▸ **Assigned task**
Your answer should be the lines below from the one holding "მანქანების რბოლა, ნებისმიერი." through the one holding "პოპულარული ღირსშესანიშნაობების სურათები.", copied exactly and with nothing else.

▸ **Available records**
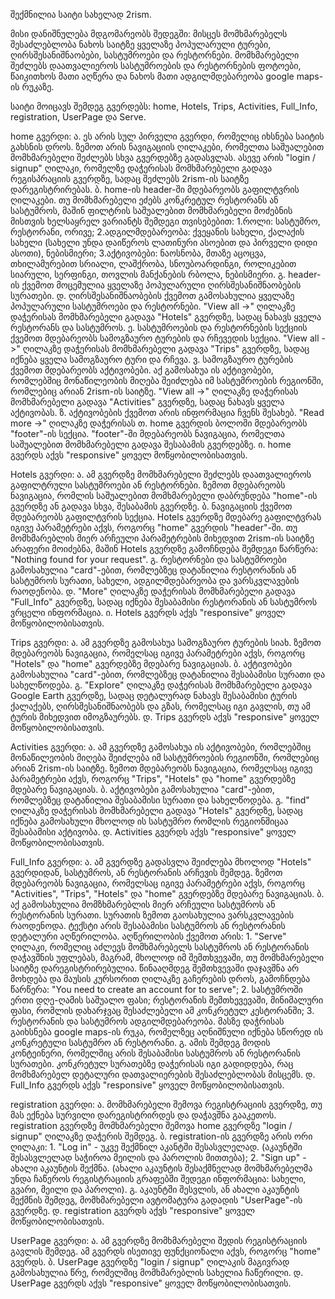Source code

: შექმნილია საიტი სახელად 2rism.

მისი დანიშნულება მდგომარეობს შედეგში: მისცეს მომხმარებელს შესაძლებლობა ნახოს საიტზე ყველაზე პოპულარული ტურები, ღირსშესანიშნაობები, სასტუმროები და რესტორნები. მომხმარებელი შეძლებს დაათვალიეროს სასტუმროების და რესტორნების ფოტოები, წაიკითხოს მათი აღწერა და ნახოს მათი ადგილმდებარეობა google maps-ის რუკაზე.

საიტი მოიცავს შემდეგ გვერდებს: home, Hotels, Trips, Activities, Full_Info, registration, UserPage და Serve.

home გვერდი:
ა.  ეს არის სულ პირველი გვერდი, რომელიც იხსნება საიტის გახსნის დროს. ზემოთ არის ნავიგაციის ღილაკები, რომელთა საშუალებით მომხმარებელი შეძლებს სხვა გვერდებზე გადასვლას. ასევე არის "login / signup" ღილაკი, რომელზე დაჭერისას მომხმარებელი გადავა რეგისპრაციის გვერდზე, სადაც შეძლებს 2rism-ის საიტზე დარეგისტრირებას. 
ბ.  home-ის header-ში მდებარეობს გაფილტვრის ღილაკები. თუ მომხმარებელი ეძებს კონკრეტულ რესტორანს ან სასტუმროს, მაშინ ფილტრის საშუალებით მომხმარებელი მოძებნის მისთვის ხელსაყრელ ვარიანტს შემდეგი თვისებებით: 1.როლი: სასტუმრო, რესტორანი, ორივე; 2.ადგილმდებარეობა: ქვეყანის სახელი, ქალაქის სახელი (სახელი უნდა დაიწეროს ლათინური ასოებით და პირველი დიდი ასოთი), ნებისმიერი; 3.აქტივობები: ნაოსნობა, მთაზე აცოცვა, თხილამურებით სრიალი, ლაშქრობა, სნოუბოარდინგი, როლიკებით სიარული, სერფინგი, თოვლის მანქანების რბოლა, ნებისმიერი.
გ.  header-ის ქვემოთ მოცემულია ყველაზე პოპულარული ღირსშესანიშნაობების სურათები.
დ.  ღირსშესანიშნაობების ქვემოთ გამოსახულია ყველაზე პოპულარული სასტუმროები და რესტორნები. "View all ->" ღილაკზე დაჭერისას მომხმარებელი გადავა "Hotels" გვერდზე, სადაც ნახავს ყველა რესტორანს და სასტუმროს.
ე.  სასტუმროების და რესტორნების სექციის ქვემოთ მდებარეობს სამოგზაურო ტურების და რჩევედის სექცია. "View all ->" ღილაკზე დაჭერისას მომხმარებელი გადავა "Trips" გვერდზე, სადაც იქნება ყველა სამოგზაურო ტური და რჩევა.
ვ.  სამოგზაურო ტურების ქვემოთ მდებარეობს აქტივობები. აქ გამოსახუა ის აქტივობები, რომლებშიც მონაწილეობის მიღება შეიძლება იმ სასტუმროების რეგიონში, რომლებიც არიან 2rism-ის საიტზე. "View all ->" ღილაკზე დაჭერისას მომხმარებელი გადავა "Activities" გვერდზე, სადაც ნახავს ყველა აქტივობას.
ზ.  აქტივობების ქვემოთ არის ინფორმაცია ჩვენს შესახებ. "Read more ->" ღილაკზე დაჭერისას 
თ.  home გვერდის ბოლოში მდებარეობს "footer"-ის სექცია. "footer"-ში მდებარეობს ნავიგაცია, რომელთა საშუალებით მომხმარებელი გადავა შესაბამის გვერდებზე.
ი.  home გვერდს აქვს "responsive" ყოველ მოწყობილობისათვის.

Hotels გვერდი:
ა.  ამ გვერდზე მომხმარებელი შეძლებს დაათვალიეროს გაფილტრული სასტუმროები ან რესტორნები. ზემოთ მდებარეობს ნავიგაცია, რომლის საშუალებით მომხმარებელი დაბრუნდება "home"-ის გვერდზე ან გადავა სხვა, შესაბამის გვერდზე.
ბ.  ნავიგაციის ქვემოთ მდებარეობს გაფილტვრის სექცია. Hotels გვერდზე მდებარე გაფილტვრას იგივე პარამეტრები აქვს, როგორც "home" გვერდის "header"-ში. თუ მომხმარებლის მიერ არჩეული პარამეტრების მიხედვით 2rism-ის საიტზე არაფერი მოიძებნა, მაშინ Hotels გვერდზე გამოჩნდება შემდეგი წარწერა: "Nothing found for your request".
გ.  რესტორნები და სასტუმროები გამოსახულია "card"-ებით, რომლებზეც დატანილია რესტორანის ან სასტუმროს სურათი, სახელი, ადგილმდებარეობა და ვარსკვლავების რაოდენობა.
დ.  "More" ღილაკზე დაჭერისას მომხმარებელი გადავა "Full_Info" გვერდზე, სადაც იქნება შესაბამისი რესტორანის ან სასტუმროს ვრცელი ინფორმაცია.
ი.  Hotels გვერდს აქვს "responsive" ყოველ მოწყობილობისათვის.

Trips გვერდი:
ა.  ამ გვერდზე გამოსახუა სამოგზაურო ტურების სიახ. ზემოთ მდებარეობს ნავიგაცია, რომელსაც იგივე პარამეტრები აქვს, როგორც "Hotels" და "home" გვერდებზე მდებარე ნავიგაციას.
ბ.  აქტივობები გამოსახულია "card"-ებით, რომლებზეც დატანილია შესაბამისი სურათი და სახელწოდება.
გ.  "Explore" ღილაკზე დაჭერისას მომხმარებელი გადავა Google Earth გვერდზე, სადაც დეტალურად ნახავს შესაბამისი ტურის ქალაქებს, ღირსშესანიშნაობებს და გზას, რომელსაც იგი გავლის, თუ ამ ტურის მიხედვით იმოგზაურებს.
დ.  Trips გვერდს აქვს "responsive" ყოველ მოწყობილობისათვის.

Activities გვერდი:
ა.  ამ გვერდზე გამოსახუა ის აქტივობები, რომლებშიც მონაწილეობის მიღება შეიძლება იმ სასტუმროების რეგიონში, რომლებიც არიან 2rism-ის საიტზე. ზემოთ მდებარეობს ნავიგაცია, რომელსაც იგივე პარამეტრები აქვს, როგორც "Trips", "Hotels" და "home" გვერდებზე მდებარე ნავიგაციას.
ბ.  აქტივობები გამოსახულია "card"-ებით, რომლებზეც დატანილია შესაბამისი სურათი და სახელწოდება.
გ.  "find" ღილაკზე დაჭერისას მომხმარებელი გადავა "Hotels" გვერდზე, სადაც იქნება გამოსახული მხოლოდ ის სასტუმრო რომლის რეგიონშიცაა შესაბამისი აქტივობა.
დ.  Activities გვერდს აქვს "responsive" ყოველ მოწყობილობისათვის.

Full_Info გვერდი:
ა.  ამ გვერდზე გადასვლა შეიძლება მხოლოდ "Hotels" გვერდიდან, სასტუმროს, ან რესტორანის არჩევის შემდეგ. ზემოთ მდებარეობს ნავიგაცია, რომელსაც იგივე პარამეტრები აქვს, როგორც "Activities", "Trips", "Hotels" და "home" გვერდებზე მდებარე ნავიგაციას.
ბ.  აქ გამოსახულია მომზხმარებლის მიერ არჩეული სასტუმროს ან რესტორანის სურათი. სურათის ზემოთ გაოსახულია ვარსკვლავების რაოდენოდა. ტექსტი არის შესაბამისი სასტუმროს ან რესტორანის დეტალური აღწერილობა. აღწერილობის ქვემოთ არის: 1. "Serve" ღილაკი, რომელიც აძლევს მომხმარებელს სასტუმროს ან რესტორანის დაჭავშნის უფლებას, მაგრამ, მხოლოდ იმ შემთხვევაში, თუ მომხმარებელი საიტზე დარეგისტრირებულია. წინააღმდეგ შემთხვევაში დაჯავშნა არ მოხდება და მაუსის კურსორით ღილაკზე გაჩერების დროს, გამოჩნდება წარწერა: "You need to create an account for to serve"; 2. სასტუმროში ერთი დღე-ღამის საშუალო ფასი; რესტორანის შემთხევევაში, მინიმალური ფასი, რომლის დახარჯვაც შესაძლებელი ამ კონკრეტულ კესტორანში; 3. რესტორანის და სასტუმროს ადგილმდებარეობა. მასზე დაჭრისას გაიხსნება google maps-ის რუკა, რომელზეც აღნიშნული იქნება სწორედ ის კონკრეტული სასტუმრო ან რესტორანი.
გ.  ამის შემდეგ მოდის კონტეინერი, რომელშიც არის შესაბამისი სასტუმროს ან რესტორანის სურათები. კონკრეტულ სურათებზე დაჭერისას იგი გადიდდება, რაც მომხმარებელ დეტალური დათვალიერების შესაძლებლობას მისცემს.
დ.  Full_Info გვერდს აქვს "responsive" ყოველ მოწყობილობისათვის.

registration გვერდი:
ა.  მომხმარებელი შემოვა რეგისტრაციის გვერდზე, თუ მას ექნება სურვილი დარეგისტრირდეს და დაჭავშნა გააკეთოს. registration გვერდზე მომხმარებელი შემოვა home გვერდზე "login / signup" ღილაკზე დაჭერის შემდეგ.
ბ.  registration-ის გვერდზე არის ორი ღილაკი: 1. "Log in" - უკვე შექმნილ აკანტში შესასვლელად. (აკაუნტში შესასვლელად საჭიროა მეილის და პაროლის მითთება); 2. "Sign up" - ახალი აკაუნტის შექმნა. (ახალი აკაუნტის შესაქმნელად მომხმარებელმა უნდა ჩაწეროს რეგისტრაციის გრაფებში შედეგი ინფორმაცია: სახელი, გვარი, მეილი და პაროლი).
გ. აკაუნტში შესვლის, ან ახალი აკაუნტის შექმნის შემდეგ, მომხმარებელი ავტომატურა გადადის "UserPage"-ის გვერდზე.
დ.  registration გვერდს აქვს "responsive" ყოველ მოწყობილობისათვის.

UserPage გვერდი:
ა.  ამ გვერდზე მომხმარებელი შედის რეგისტრაციის გავლის შემდეგ. ამ გვერდს ისეთივე ფუნქციონალი აქვს, როგორც "home" გვერდს.
ბ.  UserPage გვერდზე "login / signup" ღილაკის მაგივრად გამოსახულია წრე, რომელშიც მომხმარებლის სახელია ჩაწერილი.
დ.  UserPage გვერდს აქვს "responsive" ყოველ მოწყობილობისათვის.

▸ **Solved exercise**
ბ.  home-ის header-ში მდებარეობს გაფილტვრის ღილაკები. თუ მომხმარებელი ეძებს კონკრეტულ რესტორანს ან სასტუმროს, მაშინ ფილტრის საშუალებით მომხმარებელი მოძებნის მისთვის ხელსაყრელ ვარიანტს შემდეგი თვისებებით: 1.როლი: სასტუმრო, რესტორანი, ორივე; 2.ადგილმდებარეობა: ქვეყანის სახელი, ქალაქის სახელი (სახელი უნდა დაიწეროს ლათინური ასოებით და პირველი დიდი ასოთი), ნებისმიერი; 3.აქტივობები: ნაოსნობა, მთაზე აცოცვა, თხილამურებით სრიალი, ლაშქრობა, სნოუბოარდინგი, როლიკებით სიარული, სერფინგი, თოვლის მანქანების რბოლა, ნებისმიერი.
გ.  header-ის ქვემოთ მოცემულია ყველაზე პოპულარული ღირსშესანიშნაობების სურათები.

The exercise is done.